Atalay, yaptığı açıklamada, otopside Ceylan’ın cesedinden çıkan ve olay yeri inceleme çalışması neticesinde elde edilmiş metal parçalarının detaylı incelendiğini ve bu parçaların 40 milimetrelik lancer bombasına ait olduğunun anlaşıldığını söyledi.

Önkol ailesi ve avukatları raporu skandal olarak nitelendiriyor

Önkol ailesinin avukatı Serdar Çelebi ise, savcılığın gizlilik kararını gerekçe göstererek raporu kendilerine vermediğini, fakat basına raporun sunulduğunu ifade etti. 

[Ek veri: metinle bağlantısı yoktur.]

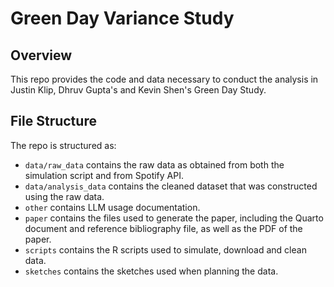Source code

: # Green Day Variance Study

## Overview

This repo provides the code and data necessary to conduct the analysis in Justin Klip, Dhruv Gupta's and Kevin Shen's Green Day Study.


## File Structure

The repo is structured as:

-   `data/raw_data` contains the raw data as obtained from both the simulation script and from Spotify API.
-   `data/analysis_data` contains the cleaned dataset that was constructed using the raw data.
-   `other` contains LLM usage documentation.
-   `paper` contains the files used to generate the paper, including the Quarto document and reference bibliography file, as well as the PDF of the paper. 
-   `scripts` contains the R scripts used to simulate, download and clean data.
-   `sketches` contains the sketches used when planning the data.
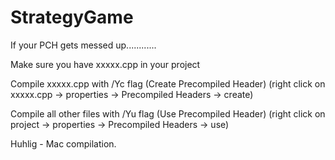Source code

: # StrategyGame

If your PCH gets messed up............

Make sure you have xxxxx.cpp in your project

Compile xxxxx.cpp with /Yc flag (Create Precompiled Header)
(right click on xxxxx.cpp -> properties -> Precompiled Headers -> create)

Compile all other files with /Yu flag (Use Precompiled Header)
(right click on project -> properties -> Precompiled Headers -> use)


Huhlig - Mac compilation.




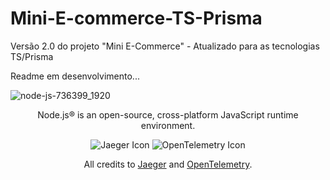 # Mini-E-commerce-TS-Prisma
Versão 2.0 do projeto "Mini E-Commerce" - Atualizado para as tecnologias TS/Prisma

Readme em desenvolvimento...

![node-js-736399_1920](https://github.com/AlexSnider/Projeto-API-e-commerce-Node.js/assets/103783575/18da5724-9985-4320-ae21-800a2ebfb092)

<p align="center">Node.js® is an open-source, cross-platform JavaScript runtime environment.<p/>

<p align="center">
  <img src="https://github.com/AlexSnider/Mini-E-commerce-TS-Prisma/assets/103783575/ec245569-dcc4-4c21-bcf0-19f92262da5e" alt="Jaeger Icon">
  <img src="https://github.com/AlexSnider/Mini-E-commerce-TS-Prisma/assets/103783575/8e1aa77c-ebe0-4b08-8da8-8ecb9fbbe177" alt="OpenTelemetry Icon">
</p>

<p align="center">All credits to <a href="https://www.jaegertracing.io">Jaeger</a> and <a href="https://opentelemetry.io">OpenTelemetry</a>.</p>

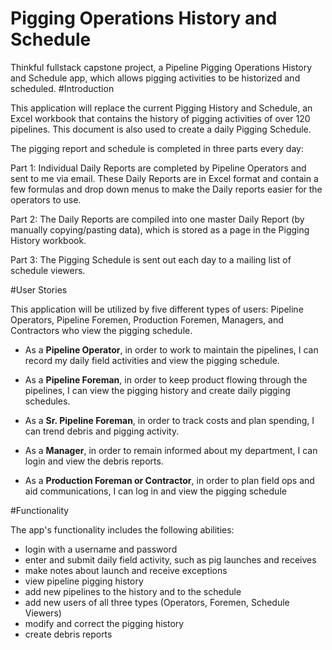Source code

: # Pigging Operations History and Schedule
Thinkful fullstack capstone project, a Pipeline Pigging Operations History and Schedule app, which allows pigging activities to be historized and scheduled.
#Introduction

This application will replace the current Pigging History and Schedule, an Excel workbook that contains the history of pigging activities of over 120 pipelines. This document is also used to create a daily Pigging Schedule.

The pigging report and schedule is completed in three parts every day:

Part 1: Individual Daily Reports are completed by Pipeline Operators and sent to me via email. These Daily Reports are in Excel format and contain a few formulas and drop down menus to make the Daily reports easier for the operators to use.

Part 2: The Daily Reports are compiled into one master Daily Report (by manually copying/pasting data), which is stored as a page in the Pigging History workbook.

Part 3: The Pigging Schedule is sent out each day to a mailing list of schedule viewers.


#User Stories

This application will be utilized by five different types of users: Pipeline Operators,  Pipeline Foremen, Production Foremen, Managers, and Contractors who view the pigging schedule.

- As a <b>Pipeline Operator</b>, in order to work to maintain the pipelines, I can record my daily field activities and view the pigging schedule.

- As a <b>Pipeline Foreman</b>, in order to keep product flowing through the pipelines, I can view the pigging history and create daily pigging schedules.

- As a <b>Sr. Pipeline Foreman</b>, in order to track costs and plan spending, I can trend debris and pigging activity.

- As a <b>Manager</b>, in order to remain informed about my department, I can login and view the debris reports.

- As a <b>Production Foreman or Contractor</b>, in order to plan field ops and aid communications, I can log in and view the pigging schedule


#Functionality

The app's functionality includes the following abilities:

- login with a username and password
- enter and submit daily field activity, such as pig launches and receives
- make notes about launch and receive exceptions
- view pipeline pigging history
- add new pipelines to the history and to the schedule
- add new users of all three types (Operators, Foremen, Schedule Viewers)
- modify and correct the pigging history
- create debris reports
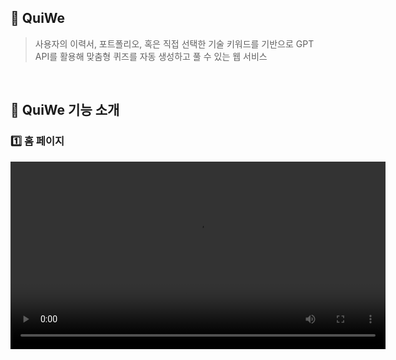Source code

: ## 🥝 QuiWe

> 사용자의 이력서, 포트폴리오, 혹은 직접 선택한 기술 키워드를 기반으로 GPT API를 활용해 맞춤형 퀴즈를 자동 생성하고 풀 수 있는 웹 서비스

<br>

## 🧩 QuiWe 기능 소개

### 1️⃣ 홈 페이지

<video src="https://github.com/user-attachments/assets/d74a781f-1856-468a-a5ee-ccdef9ccee34" controls width="600" />

- QuiWe의 서비스 소개 및 사용 방법을 안내하는 홈 페이지입니다.

### 2️⃣ 로그인 페이지

<video src="https://github.com/user-attachments/assets/40c14945-7774-46b5-9bc6-35f2166e699a" controls width="600" />

- 카카오 로그인을 통해 QuiWe 서비스에 간편하게 가입하고 시작할 수 있습니다.
- 별도의 회원가입 절차 없이 소셜 로그인으로 빠르게 접근이 가능합니다.

### 3️⃣ 기술 키워드 기반 문제 생성 페이지

<video src="https://github.com/user-attachments/assets/5eb95518-38e5-4a65-a726-c7c01332bfcd" controls width="600" />

- 관심 있는 기술 스택과 세부 주제를 선택하면 맞춤형 퀴즈가 생성됩니다.
- 초급 / 중급 / 고급 난이도도 함께 선택할 수 있어 단계별 학습이 가능합니다.

### 4️⃣ 문제 풀이 페이지

<video src="https://github.com/user-attachments/assets/11c20f25-c131-4c36-b44f-f684f2a3df04" controls width="600" />

- 객관식 및 서술형 문제를 풀며 학습할 수 있는 퀴즈 풀이 화면입니다.
- 좌측 문제 네비게이션과 타이머를 통해 학습 흐름을 관리할 수 있습니다.

### 5️⃣ 포트폴리오 페이지

<video src="https://github.com/user-attachments/assets/f0b7e09d-211d-40f7-9420-afda60903863" controls width="600" />

- 이력서/포트폴리오 기반으로 맞춤형 서술형 질문을 생성해주는 페이지입니다.
- 면접 대비용 질문을 연습할 수 있으며, 줄글 형식의 PDF만 지원됩니다.

### 6️⃣ 문제 해설 페이지

<video src="https://github.com/user-attachments/assets/83556185-ee7e-4a53-8719-e673f6988b3e" controls width="600" />

- 사용자가 선택한 답과 정답을 비교할 수 있습니다.
- 각 문제에 대한 간단한 해설이 함께 제공됩니다.

### 7️⃣ 마이페이지

<video src="https://github.com/user-attachments/assets/9e39c258-04e7-497f-a9cc-9f3da29c6051" controls width="600" />

- 사용자가 이전에 풀었던 퀴즈들을 확인할 수 있습니다.
  - 해설도 다시 확인 가능합니다.
- 업로드했던 포트폴리오 목록도 함께 보여집니다.

<br>

## 🧩 QuiWe 기능 소개
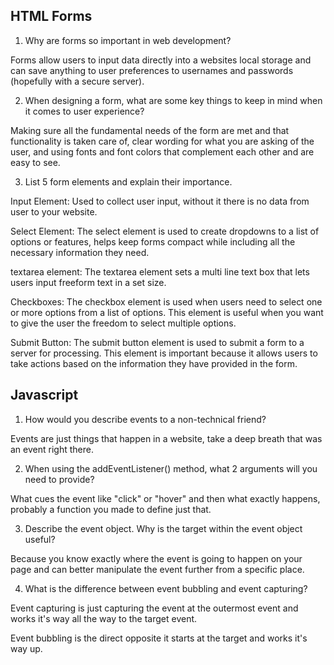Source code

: ## HTML Forms
1. Why are forms so important in web development?

Forms allow users to input data directly into a websites local storage and can save anything to user preferences to usernames and passwords (hopefully with a secure server).

2. When designing a form, what are some key things to keep in mind when it comes to user experience?

Making sure all the fundamental needs of the form are met and that functionality is taken care of, clear wording for what you are asking of the user, and using fonts and font colors that complement each other and are easy to see.

3. List 5 form elements and explain their importance.

Input Element: Used to collect user input, without it there is no data from user to your website.

Select Element: The select element is used to create dropdowns to a list of options or features, helps keep forms compact while including all the necessary information they need.

textarea element: The textarea element sets a multi line text box that lets users input freeform text in a set size.

Checkboxes: The checkbox element is used when users need to select one or more options from a list of options. This element is useful when you want to give the user the freedom to select multiple options.

Submit Button: The submit button element is used to submit a form to a server for processing. This element is important because it allows users to take actions based on the information they have provided in the form.

## Javascript
1. How would you describe events to a non-technical friend? 

Events are just things that happen in a website, take a deep breath that was an event right there.

2. When using the addEventListener() method, what 2 arguments will you need to provide?

What cues the event like "click" or "hover" and then what exactly happens, probably a function you made to define just that.

3. Describe the event object. Why is the target within the event object useful?

Because you know exactly where the event is going to happen on your page and can better manipulate the event further from a specific place.
 
4. What is the difference between event bubbling and event capturing?

Event capturing is just capturing the event at the outermost event and works it's way all the way to the target event.

Event bubbling is the direct opposite it starts at the target and works it's way up.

Ceylan’ın yerdeki patlamamış mühimmata vurması sonucu, elininin ve yüzününün de parçalanması gerektiğini söyleyen Çelebi, “Bunun karşıdan atıldığı bir mühimmat olduğu ve olay günü atıldığı bellidir. Önceden patlamamış bir mühimmat değil. Bu askeri mühimmattır” dedi.

Ayrıca görgü tanıkları ve Ceylan’ın annesi ile babasının beyanlarında bir vızıltı ve zırlama sesinden sonra patlamanın meydana geldiğinin ifade edildiğini söyleyen Çelebi, raporun gerçeği yansıtmadığını ifade etti. Çelebi şunları söyledi: “Vızıltı uzaktan atılan bir merminin işaretidir. Sesidir. Uzaktan atılan merminin sonucunda Ceylan yaşamını yitirdi. Eğer Ceylan tahta ile vurmuş olsaydı yada başka bir cisimle kolu kopar, ayağına değer yüzüne parçacıklar gelir. Patlamamış savaş artığı parçacık veya mühimmat varsa alanda, geçmişte yaşadığımız vakalarda çocuk ona vurduğunda vücudun tamamı tahrip olduğunu gördük. Burada sadece karın kısmı tahrip olmuş.”